The site itself offers a range of stories and a mix of tools. Infogr.am plays a big part in the example offered in the submission. But other stories make use of Carto and Tableau Public. The story “Afghan women have more say in money that they earned themselves than property in marriage” uses Tableau a lot and that means the data is easy to download, including the maps. That’s handy as the report the piece is based on (which is linked) is only available as a PDF
Verdict: Open(ish) — the use of Infogr.am as the main driver for visualisation does limit the availability of the data, but the use of Tableau and Carto do raise the barriers a little.

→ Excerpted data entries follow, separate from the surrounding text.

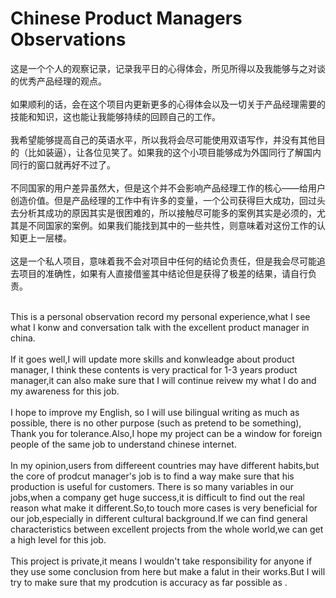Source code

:# Chinese Product Managers Observations

这是一个个人的观察记录，记录我平日的心得体会，所见所得以及我能够与之对谈的优秀产品经理的观点。</br></br>
如果顺利的话，会在这个项目内更新更多的心得体会以及一切关于产品经理需要的技能和知识，这也能让我能够持续的回顾自己的工作。</br></br>
我希望能够提高自己的英语水平，所以我将会尽可能使用双语写作，并没有其他目的（比如装逼），让各位见笑了。如果我的这个小项目能够成为外国同行了解国内同行的窗口就再好不过了。</br></br>
不同国家的用户差异虽然大，但是这个并不会影响产品经理工作的核心——给用户创造价值。但是产品经理的工作中有许多的变量，一个公司获得巨大成功，回过头去分析其成功的原因其实是很困难的，所以接触尽可能多的案例其实是必须的，尤其是不同国家的案例。如果我们能找到其中的一些共性，则意味着对这份工作的认知更上一层楼。</br></br>
这是一个私人项目，意味着我不会对项目中任何的结论负责任，但是我会尽可能追去项目的准确性，如果有人直接借鉴其中结论但是获得了极差的结果，请自行负责。</br></br>


This is a personal observation record my personal experience,what I see  what I konw and conversation talk with the excellent product manager in china.</br></br>
If it goes well,I will update more skills and konwleadge about product manager,  I think these contents is very practical for 1-3 years product manager,it can also make sure that I will continue reivew my what I do and my awareness for this job.</br></br>
I hope to improve my English, so I will use bilingual writing as much as possible, there is no other purpose (such as pretend to be something), Thank you for tolerance.Also,I hope my project can be a window for foreign people of the same job to understand chinese internet. </br></br>
In my opinion,users from differeent countries may have different habits,but the core of prodcut manager's job is to find a way make sure that his production is useful for customers. There is so many variables in our jobs,when a company get huge success,it is difficult to find out the real reason what make it different.So,to touch more cases is very beneficial for our job,especially in different cultural background.If we can find general characteristics between excellent projects from the whole world,we can get a high level for this job.</br></br>
This project is private,it means I wouldn't take responsibility for anyone if they use some conclusion from here but make a falut in their works.But I will try to make sure that my prodcution is accuracy as far possible as .</br></br>
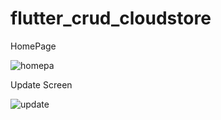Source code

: # flutter_crud_cloudstore

HomePage


![homepa](https://user-images.githubusercontent.com/26230006/187357213-73e4c90e-9e11-490b-9dd4-bc1e738cbf49.jpeg)


Update Screen 



![update](https://user-images.githubusercontent.com/26230006/187357327-17409074-2b56-43f0-b895-4179688c1baf.jpeg)
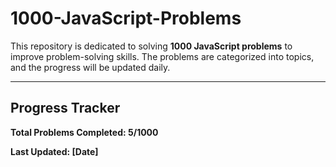 # 1000-JavaScript-Problems

This repository is dedicated to solving **1000 JavaScript problems** to improve problem-solving skills. The problems are categorized into topics, and the progress will be updated daily.

---

## **Progress Tracker**

**Total Problems Completed: 5/1000**

**Last Updated: [Date]**

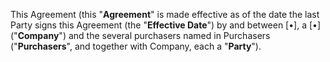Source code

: This Agreement \(this "**Agreement**" is made effective as of the date the last Party signs this Agreement \(the "**Effective Date**"\) by and between [•], a [•] \("**Company**"\) and the several purchasers named in Purchasers \("**Purchasers**", and together with Company, each a "**Party**"\).
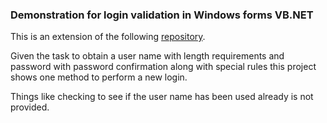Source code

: ### Demonstration for login validation in Windows forms VB.NET

This is an extension of the following [repository](https://github.com/karenpayneoregon/ClassValidationVisualBasic).

Given the task to obtain a user name with length requirements and password with password confirmation along with special rules this project shows one method to perform a new login.

Things like checking to see if the user name has been used already is not provided.
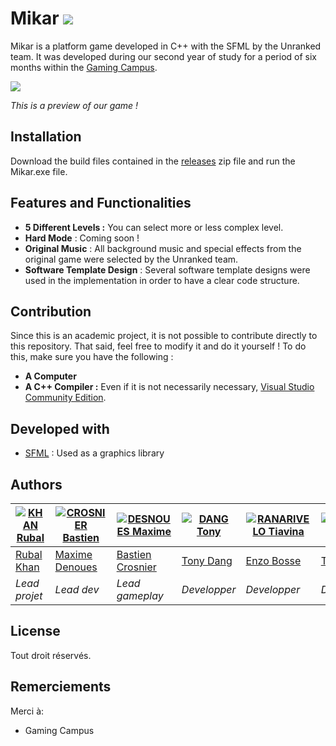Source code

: # Mikar ![](https://media.discordapp.net/attachments/1049962809338896384/1050009234668015626/096c2a84-c1bd-4759-a828-dfe051c19bab.webp?width=87&height=58)

Mikar is a platform game developed in C++ with the SFML by the Unranked team. It was developed during our second year of study for a period of six months within the [Gaming Campus](https://gamingcampus.fr/ecoles/ecole-developpeur-jeux-video-g-tech.html).

![](https://media.discordapp.net/attachments/1050541279634796614/1050541893366333561/image.png)

*This is a preview of our game !*

## Installation
Download the build files contained in the [releases]() zip file and run the Mikar.exe file.

## Features and Functionalities
- **5 Different Levels :** You can select more or less complex level.
- **Hard Mode** : Coming soon !
- **Original Music** : All background music and special effects from the original game were selected by the Unranked team.
- **Software Template Design** : Several software template designs were used in the implementation in order to have a clear code structure.

## Contribution

Since this is an academic project, it is not possible to contribute directly to this repository. That said, feel free to modify it and do it yourself ! To do this, make sure you have the following :

- **A Computer**
- **A C++ Compiler :** Even if it is not necessarily necessary, [Visual Studio Community Edition](https://visualstudio.microsoft.com/fr/vs/community/).

## Developed with

* [SFML](https://www.sfml-dev.org/) : Used as a graphics library

## Authors

| [![KHAN Rubal]()](https://github.com/) | [![CROSNIER Bastien]()](https://github.com/) | [![DESNOUES Maxime]()](https://github.com/) | [![DANG Tony]()](https://github.com/) | [![RANARIVELO Tiavina]()](https://github.com/) | [![BOSSE Enzo]()](https://github.com/) |
| ---- | ---- | ---- | ---- | ---- | ---- |
| [Rubal Khan](https://github.com/) | [Maxime Denoues](https://github.com/Maxadore) |  [Bastien Crosnier](https://github.com/) | [Tony Dang](https://github.com/) | [Enzo Bosse](https://github.com/) | [Tiavina](https://github.com/) |
| _Lead projet_ | _Lead dev_ | _Lead gameplay_ | _Developper_ | _Developper_ | _Developper_ |


## License

Tout droit réservés.

## Remerciements

Merci à:
- Gaming Campus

ProPublica Data Store, ProPublica, United States
The not-for-profit investigate journalism giant Pro-Publica have submitted a whole site. A portal for the data behind the stories they create Interestingly Pro-Publica also see this project as a “potential way to defray the costs of our data work by serving a market for commercial licenses.” that means that as a journalist you could pay $200 or more to access some of the data.
Verdict: Open. Purists might argue that the paywall isn’t open and ideally it would be nice to see more of the data available and then the service and analysis stuff on top rather than the whole datasets being tied up. That said, its not like ProPublica are not doing good work with the money.
Researchers bet on mass medication to wipe out malaria in L Victoria Region, Nation Media Group, Kenya
This piece published by The Business Daily looks at plans to enact a malaria eradication plan in Lake Victoria region. The piece takes data from the 2015 Kenya Malaria Indicator Survey amongst other places to assess the impact of plans to try and eradicate the disease.
Verdict: Closed. The work done to get the data out of the reports (lots of pdf) and visualise it is great and its a massively important topic. But the data isn’t really available beyond the visualisations.
Like last year it’s a patchy affair when it comes to surfacing data. Only two of the entries make their data open in a way that sits comfortably in the definition of open data. For the majority, the focus here is on using open government mechanisms to generate data and that’s not open data.
As noted last year, what open data journalism should be, is really about where you put the pipe;
- open| data journalism — data journalism done in an open way.
- open data | journalism — journalism done with open data.
By either definition, this year’s crop are better representative of open data use but fall short of an ‘open’ ethos that sits at the heart of open data.
Does it matter?
I asked the same question last year; In the end, does the fact that the data isn’t available make the journalism bad? Of course not. The winner, KRIKS is an outstanding piece of journalism and there’s loads to learn from the process and thinking behind all the projects. But I do think that the quality of the journalism could be reinforced by making the data available. After all, isn’t that the modern reading of data journalism? Doesn’t making our working out and raw data more visible build trust as well as meaning?
Ironically perhaps, Pro-Publica highlights the problem in the submission for their data store project —
“Across the industry, the data we create as an input into our journalism has always been of great value, but after publication it typically remained locked up on the hard drives of our data journalists — of no use either to other journalists, or to anybody else who might find value in it.”
Publishing the data behind your project is what makes it open.
If you think I’m being picky, I’d point out that I’m not picking these at random. This is the shortlist for the open data category. These are what the judges (and the applicants) say are representative of open data. I think they could go further.
As I’ve noted before, if the practice of data journalism is to deliver on transparency and openness, then it needs to be part of that process. It needs to be open too. For me I’d like to see the “Publishing the data behind your project is a plus” changed for next year to an essential criteria.